SD-WAN can enforce zero-trust security when additional security offerings are integrated across the architecture to prevent breaches. For example, Secure Access Service Edge (SASE) is a unifying architecture that merges the functionality of SD-WAN and security. Integrated alongside a SASE architecture, SD-WAN can enforce the principles of zero-trust security to protect access to resources, no matter where users, devices, applications or workloads are located.
Should you replace a VPN with SD-WAN?
Network teams should base the decision to replace VPN with SD-WAN on clear benefits for adoption. However, many enterprises find that SD-WAN offers significantly more than the WAN connectivity associated with IPsec VPNs. Some of the benefits of moving to SD-WAN include the following.
SD-WAN can manage and report at the network and user levels. In addition, SD-WAN enables enterprises to support and facilitate application access via a single interface in a way impossible with simple VPN services.
Consolidation across functions
SD-WAN can consolidate the LAN, WAN, users, security and application performance into a single platform.
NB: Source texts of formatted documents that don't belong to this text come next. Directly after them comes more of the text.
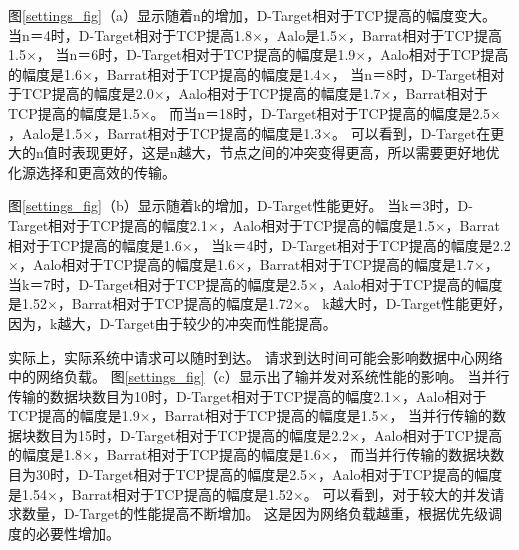 图\ref{settings_fig}（a）显示随着n的增加，D-Target相对于TCP提高的幅度变大。
当n＝4时，D-Target相对于TCP提高1.8$\times$，Aalo是1.5$\times$，Barrat相对于TCP提高1.5$\times$，
当n＝6时，D-Target相对于TCP提高的幅度是1.9$\times$，Aalo相对于TCP提高的幅度是1.6$\times$，Barrat相对于TCP提高的幅度是1.4$\times$，
当n＝8时，D-Target相对于TCP提高的幅度是2.0$\times$，Aalo相对于TCP提高的幅度是1.7$\times$，Barrat相对于TCP提高的幅度是1.5$\times$。
而当n＝18时，D-Target相对于TCP提高的幅度是2.5$\times$，Aalo是1.5$\times$，Barrat相对于TCP提高的幅度是1.3$\times$。
可以看到，D-Target在更大的n值时表现更好，这是n越大，节点之间的冲突变得更高，所以需要更好地优化源选择和更高效的传输。
 
图\ref{settings_fig}（b）显示随着k的增加，D-Target性能更好。
当k＝3时，D-Target相对于TCP提高的幅度2.1$\times$，Aalo相对于TCP提高的幅度是1.5$\times$，Barrat相对于TCP提高的幅度是1.6$\times$，
当k＝4时，D-Target相对于TCP提高的幅度是2.2$\times$，Aalo相对于TCP提高的幅度是1.6$\times$，Barrat相对于TCP提高的幅度是1.7$\times$，
当k＝7时，D-Target相对于TCP提高的幅度是2.5$\times$，Aalo相对于TCP提高的幅度是1.52$\times$，Barrat相对于TCP提高的幅度是1.72$\times$。
k越大时，D-Target性能更好，因为，k越大，D-Target由于较少的冲突而性能提高。

实际上，实际系统中请求可以随时到达。
请求到达时间可能会影响数据中心网络中的网络负载。
图\ref{settings_fig}（c）显示出了输并发对系统性能的影响。
当并行传输的数据块数目为10时，D-Target相对于TCP提高的幅度2.1$\times$，Aalo相对于TCP提高的幅度是1.9$\times$，Barrat相对于TCP提高的幅度是1.5$\times$，
当并行传输的数据块数目为15时，D-Target相对于TCP提高的幅度是2.2$\times$，Aalo相对于TCP提高的幅度是1.8$\times$，Barrat相对于TCP提高的幅度是1.6$\times$，
而当并行传输的数据块数目为30时，D-Target相对于TCP提高的幅度是2.5$\times$，Aalo相对于TCP提高的幅度是1.54$\times$，Barrat相对于TCP提高的幅度是1.52$\times$。
可以看到，对于较大的并发请求数量，D-Target的性能提高不断增加。
这是因为网络负载越重，根据优先级调度的必要性增加。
This is vital for business transformation and is above and beyond the capabilities of a VPN service.
Alignment to business goals and strategies is necessary when deciding between an IPsec VPN and SD-WAN. Although SD-WAN can empower more extensive enterprise networks, the same enterprise might face end-to-end traffic concerns, especially internationally.
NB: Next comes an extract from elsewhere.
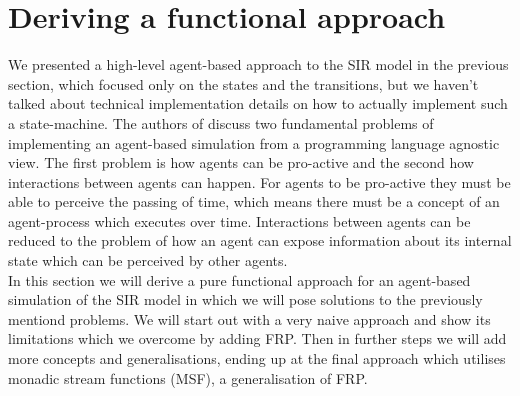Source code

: \section{Deriving a functional approach}

We presented a high-level agent-based approach to the SIR model in the previous section, which focused only on the states and the transitions, but we haven't talked about technical implementation details on how to actually implement such a state-machine. The authors of \cite{thaler_art_2017} discuss two fundamental problems of implementing an agent-based simulation from a programming language agnostic view. The first problem is how agents can be pro-active and the second how interactions between agents can happen. For agents to be pro-active they must be able to perceive the passing of time, which means there must be a concept of an agent-process which executes over time. Interactions between agents can be reduced to the problem of how an agent can expose information about its internal state which can be perceived by other agents. \\
In this section we will derive a pure functional approach for an agent-based simulation of the SIR model in which we will pose solutions to the previously mentiond problems. We will start out with a very naive approach and show its limitations which we overcome by adding FRP. Then in further steps we will add more concepts and generalisations, ending up at the final approach which utilises monadic stream functions (MSF), a generalisation of FRP.











%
When choosing between an IPsec VPN or SD-WAN, network teams should ask the following questions:
- Does your business need to guarantee application performance, or is the best effort acceptable?
- Does your company use the cloud and support remote, insecure networks?
- Does your company want to manage its own WAN?
A simple router or client with IPsec functionality is acceptable for businesses looking to implement cost-effective, best-effort VPN services using a traditional VPN appliance with a simplified feature set.
Making the decision: SD-WAN or VPN?
While predicting the future is difficult, businesses will always look for the best network performance, security and flexibility for a relatively low cost. Therefore, the choice of SD-WAN or IPsec VPN comes down to the best option, for the best price, under specific use cases.
The objective of SD-WAN is to take business elements and map them to business enablement. The network becomes more granular with SD-WAN, enabling better reporting, security and application performance. Also, SD-WAN can sense network conditions to ensure a predictable level of performance, no matter where a client connects from.
When comparing SD-WAN to a VPN, SD-WAN is far more comprehensive, offering features and functions beyond the capability of a VPN. In addition, SD-WAN technology can enable basic internet VPNs and terminate global MPLS and VPLS networks.
But, when considering any networking technology, enterprises need to be wary of marketing hype that can lead them down a path of buying SD-WAN with the wrap of a particular service provider offering, which can lack critical components.
As time passes, technology accelerates, and product features continue to evolve. Simple VPNs will likely be replaced in the enterprise world by technologies such as SD-WAN.
SD-WAN's superior approach to performance and reliability is likely to win out for enterprises that need to run bandwidth-hungry apps. However, even SD-WAN requires integrated security to ensure that increasingly sophisticated cyber threats do not exploit distributed networks.